— Work order —
Produce a verbatim copy of the data below that contains no pictures.

— Data provided —
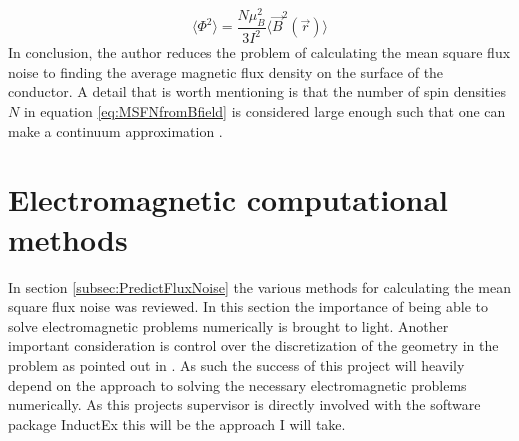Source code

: \begin{equation}
    \langle \Phi^2 \rangle = \frac{N\mu_B^2}{3I^2}\langle \Vec{B}^2(\Vec{r}) \rangle
    \label{eq:MSFNfromBfield}
\end{equation}
In conclusion, the author reduces the problem of calculating the mean square flux noise to finding the average magnetic flux density on the surface of the conductor. A detail that is worth mentioning is that the number of spin densities $N$ in equation \ref{eq:MSFNfromBfield} is considered large enough such that one can make a continuum approximation \cite{fluxNoiseSquidsStevenAnton}.
\section{Electromagnetic computational methods}
In section \ref{subsec:PredictFluxNoise} the various methods for calculating the mean square flux noise was reviewed. In this section the importance of being able to solve electromagnetic problems numerically is brought to light. Another important consideration is control over the discretization of the geometry in the problem as pointed out in \cite{fluxNoiseSquidsStevenAnton}. As such the success of this project will heavily depend on the approach to solving the necessary electromagnetic problems numerically. As this projects supervisor is directly involved with the software package InductEx this will be the approach I will take. 
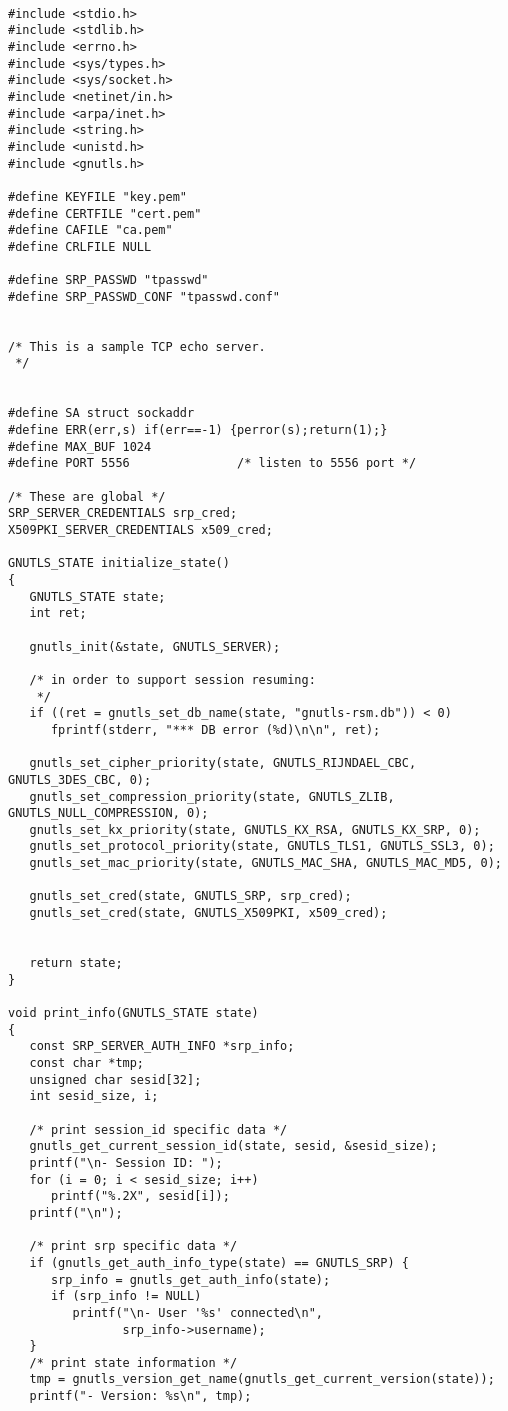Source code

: \begin{verbatim}

#include <stdio.h>
#include <stdlib.h>
#include <errno.h>
#include <sys/types.h>
#include <sys/socket.h>
#include <netinet/in.h>
#include <arpa/inet.h>
#include <string.h>
#include <unistd.h>
#include <gnutls.h>

#define KEYFILE "key.pem"
#define CERTFILE "cert.pem"
#define CAFILE "ca.pem"
#define CRLFILE NULL

#define SRP_PASSWD "tpasswd"
#define SRP_PASSWD_CONF "tpasswd.conf"


/* This is a sample TCP echo server.
 */


#define SA struct sockaddr
#define ERR(err,s) if(err==-1) {perror(s);return(1);}
#define MAX_BUF 1024
#define PORT 5556               /* listen to 5556 port */

/* These are global */
SRP_SERVER_CREDENTIALS srp_cred;
X509PKI_SERVER_CREDENTIALS x509_cred;

GNUTLS_STATE initialize_state()
{
   GNUTLS_STATE state;
   int ret;

   gnutls_init(&state, GNUTLS_SERVER);

   /* in order to support session resuming:
    */
   if ((ret = gnutls_set_db_name(state, "gnutls-rsm.db")) < 0)
      fprintf(stderr, "*** DB error (%d)\n\n", ret);

   gnutls_set_cipher_priority(state, GNUTLS_RIJNDAEL_CBC, GNUTLS_3DES_CBC, 0);
   gnutls_set_compression_priority(state, GNUTLS_ZLIB, GNUTLS_NULL_COMPRESSION, 0);
   gnutls_set_kx_priority(state, GNUTLS_KX_RSA, GNUTLS_KX_SRP, 0);
   gnutls_set_protocol_priority(state, GNUTLS_TLS1, GNUTLS_SSL3, 0);
   gnutls_set_mac_priority(state, GNUTLS_MAC_SHA, GNUTLS_MAC_MD5, 0);

   gnutls_set_cred(state, GNUTLS_SRP, srp_cred);
   gnutls_set_cred(state, GNUTLS_X509PKI, x509_cred);


   return state;
}

void print_info(GNUTLS_STATE state)
{
   const SRP_SERVER_AUTH_INFO *srp_info;
   const char *tmp;
   unsigned char sesid[32];
   int sesid_size, i;

   /* print session_id specific data */
   gnutls_get_current_session_id(state, sesid, &sesid_size);
   printf("\n- Session ID: ");
   for (i = 0; i < sesid_size; i++)
      printf("%.2X", sesid[i]);
   printf("\n");

   /* print srp specific data */
   if (gnutls_get_auth_info_type(state) == GNUTLS_SRP) {
      srp_info = gnutls_get_auth_info(state);
      if (srp_info != NULL)
         printf("\n- User '%s' connected\n",
                srp_info->username);
   }
   /* print state information */
   tmp = gnutls_version_get_name(gnutls_get_current_version(state));
   printf("- Version: %s\n", tmp);


\end{verbatim}
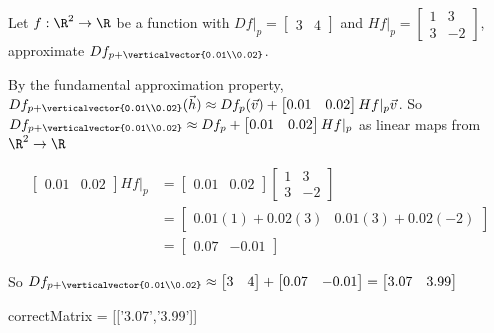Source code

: \documentclass{ximera}
\begin{document}
\begin{question}
	Let $f:\R^2 \to \R$ be a function with  \(Df|_p =  \begin{bmatrix}  3 & 4\end{bmatrix}\) and 
	\(Hf|_p = \begin{bmatrix}  1 & 3 \\ 3 & -2\end{bmatrix}\), approximate $Df_{p+\verticalvector{0.01\\0.02}}$.
	\begin{solution}
		\begin{hint}
			By the fundamental approximation property, \(Df_{p+\verticalvector{0.01\\0.02}}(\vec{h}) \approx Df_{p}(\vec{v})+\begin{bmatrix} 0.01 & 0.02\end{bmatrix} Hf|_p \vec{v} \).  So
			$Df_{p+\verticalvector{0.01\\0.02}} \approx Df_{p}+\begin{bmatrix} 0.01 & 0.02\end{bmatrix} Hf|_p$ as linear maps from $\R^2 \to \R$
		\end{hint}
		\begin{hint}
			\begin{align*}
				\begin{bmatrix} 0.01 & 0.02\end{bmatrix} Hf|_p  &= \begin{bmatrix} 0.01 & 0.02\end{bmatrix} \begin{bmatrix}  1 & 3 \\ 3 & -2\end{bmatrix}\\
					&=\begin{bmatrix} 0.01(1)+0.02(3) & 0.01(3)+0.02(-2)\end{bmatrix}\\
					&=\begin{bmatrix} 0.07 & -0.01\end{bmatrix}
			\end{align*}
		\end{hint}
		\begin{hint}
			So $Df_{p+\verticalvector{0.01\\0.02}} \approx \begin{bmatrix}  3 & 4\end{bmatrix} + \begin{bmatrix} 0.07 & -0.01\end{bmatrix} = \begin{bmatrix} 3.07 & 3.99\end{bmatrix}$
		\end{hint}
	\begin{matrix-answer}
		correctMatrix = [['3.07','3.99']]
	\end{matrix-answer}
	\end{solution}
\end{question}
\end{document}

— Expected answer —
Source code

: \begin{equation}
    \langle \Phi^2 \rangle = \frac{N\mu_B^2}{3I^2}\langle \Vec{B}^2(\Vec{r}) \rangle
    \label{eq:MSFNfromBfield}
\end{equation}
In conclusion, the author reduces the problem of calculating the mean square flux noise to finding the average magnetic flux density on the surface of the conductor. A detail that is worth mentioning is that the number of spin densities $N$ in equation \ref{eq:MSFNfromBfield} is considered large enough such that one can make a continuum approximation \cite{fluxNoiseSquidsStevenAnton}.
\section{Electromagnetic computational methods}
In section \ref{subsec:PredictFluxNoise} the various methods for calculating the mean square flux noise was reviewed. In this section the importance of being able to solve electromagnetic problems numerically is brought to light. Another important consideration is control over the discretization of the geometry in the problem as pointed out in \cite{fluxNoiseSquidsStevenAnton}. As such the success of this project will heavily depend on the approach to solving the necessary electromagnetic problems numerically. As this projects supervisor is directly involved with the software package InductEx this will be the approach I will take. 
Source code

: \begin{verbatim}

#include <stdio.h>
#include <stdlib.h>
#include <errno.h>
#include <sys/types.h>
#include <sys/socket.h>
#include <netinet/in.h>
#include <arpa/inet.h>
#include <string.h>
#include <unistd.h>
#include <gnutls.h>

#define KEYFILE "key.pem"
#define CERTFILE "cert.pem"
#define CAFILE "ca.pem"
#define CRLFILE NULL

#define SRP_PASSWD "tpasswd"
#define SRP_PASSWD_CONF "tpasswd.conf"


/* This is a sample TCP echo server.
 */


#define SA struct sockaddr
#define ERR(err,s) if(err==-1) {perror(s);return(1);}
#define MAX_BUF 1024
#define PORT 5556               /* listen to 5556 port */

/* These are global */
SRP_SERVER_CREDENTIALS srp_cred;
X509PKI_SERVER_CREDENTIALS x509_cred;

GNUTLS_STATE initialize_state()
{
   GNUTLS_STATE state;
   int ret;

   gnutls_init(&state, GNUTLS_SERVER);

   /* in order to support session resuming:
    */
   if ((ret = gnutls_set_db_name(state, "gnutls-rsm.db")) < 0)
      fprintf(stderr, "*** DB error (%d)\n\n", ret);

   gnutls_set_cipher_priority(state, GNUTLS_RIJNDAEL_CBC, GNUTLS_3DES_CBC, 0);
   gnutls_set_compression_priority(state, GNUTLS_ZLIB, GNUTLS_NULL_COMPRESSION, 0);
   gnutls_set_kx_priority(state, GNUTLS_KX_RSA, GNUTLS_KX_SRP, 0);
   gnutls_set_protocol_priority(state, GNUTLS_TLS1, GNUTLS_SSL3, 0);
   gnutls_set_mac_priority(state, GNUTLS_MAC_SHA, GNUTLS_MAC_MD5, 0);

   gnutls_set_cred(state, GNUTLS_SRP, srp_cred);
   gnutls_set_cred(state, GNUTLS_X509PKI, x509_cred);


   return state;
}

void print_info(GNUTLS_STATE state)
{
   const SRP_SERVER_AUTH_INFO *srp_info;
   const char *tmp;
   unsigned char sesid[32];
   int sesid_size, i;

   /* print session_id specific data */
   gnutls_get_current_session_id(state, sesid, &sesid_size);
   printf("\n- Session ID: ");
   for (i = 0; i < sesid_size; i++)
      printf("%.2X", sesid[i]);
   printf("\n");

   /* print srp specific data */
   if (gnutls_get_auth_info_type(state) == GNUTLS_SRP) {
      srp_info = gnutls_get_auth_info(state);
      if (srp_info != NULL)
         printf("\n- User '%s' connected\n",
                srp_info->username);
   }
   /* print state information */
   tmp = gnutls_version_get_name(gnutls_get_current_version(state));
   printf("- Version: %s\n", tmp);


\end{verbatim}
Source code

: \documentclass{ximera}
\begin{document}
\begin{question}
	Let $f:\R^2 \to \R$ be a function with  \(Df|_p =  \begin{bmatrix}  3 & 4\end{bmatrix}\) and 
	\(Hf|_p = \begin{bmatrix}  1 & 3 \\ 3 & -2\end{bmatrix}\), approximate $Df_{p+\verticalvector{0.01\\0.02}}$.
	\begin{solution}
		\begin{hint}
			By the fundamental approximation property, \(Df_{p+\verticalvector{0.01\\0.02}}(\vec{h}) \approx Df_{p}(\vec{v})+\begin{bmatrix} 0.01 & 0.02\end{bmatrix} Hf|_p \vec{v} \).  So
			$Df_{p+\verticalvector{0.01\\0.02}} \approx Df_{p}+\begin{bmatrix} 0.01 & 0.02\end{bmatrix} Hf|_p$ as linear maps from $\R^2 \to \R$
		\end{hint}
		\begin{hint}
			\begin{align*}
				\begin{bmatrix} 0.01 & 0.02\end{bmatrix} Hf|_p  &= \begin{bmatrix} 0.01 & 0.02\end{bmatrix} \begin{bmatrix}  1 & 3 \\ 3 & -2\end{bmatrix}\\
					&=\begin{bmatrix} 0.01(1)+0.02(3) & 0.01(3)+0.02(-2)\end{bmatrix}\\
					&=\begin{bmatrix} 0.07 & -0.01\end{bmatrix}
			\end{align*}
		\end{hint}
		\begin{hint}
			So $Df_{p+\verticalvector{0.01\\0.02}} \approx \begin{bmatrix}  3 & 4\end{bmatrix} + \begin{bmatrix} 0.07 & -0.01\end{bmatrix} = \begin{bmatrix} 3.07 & 3.99\end{bmatrix}$
		\end{hint}
	\begin{matrix-answer}
		correctMatrix = [['3.07','3.99']]
	\end{matrix-answer}
	\end{solution}
\end{question}
\end{document}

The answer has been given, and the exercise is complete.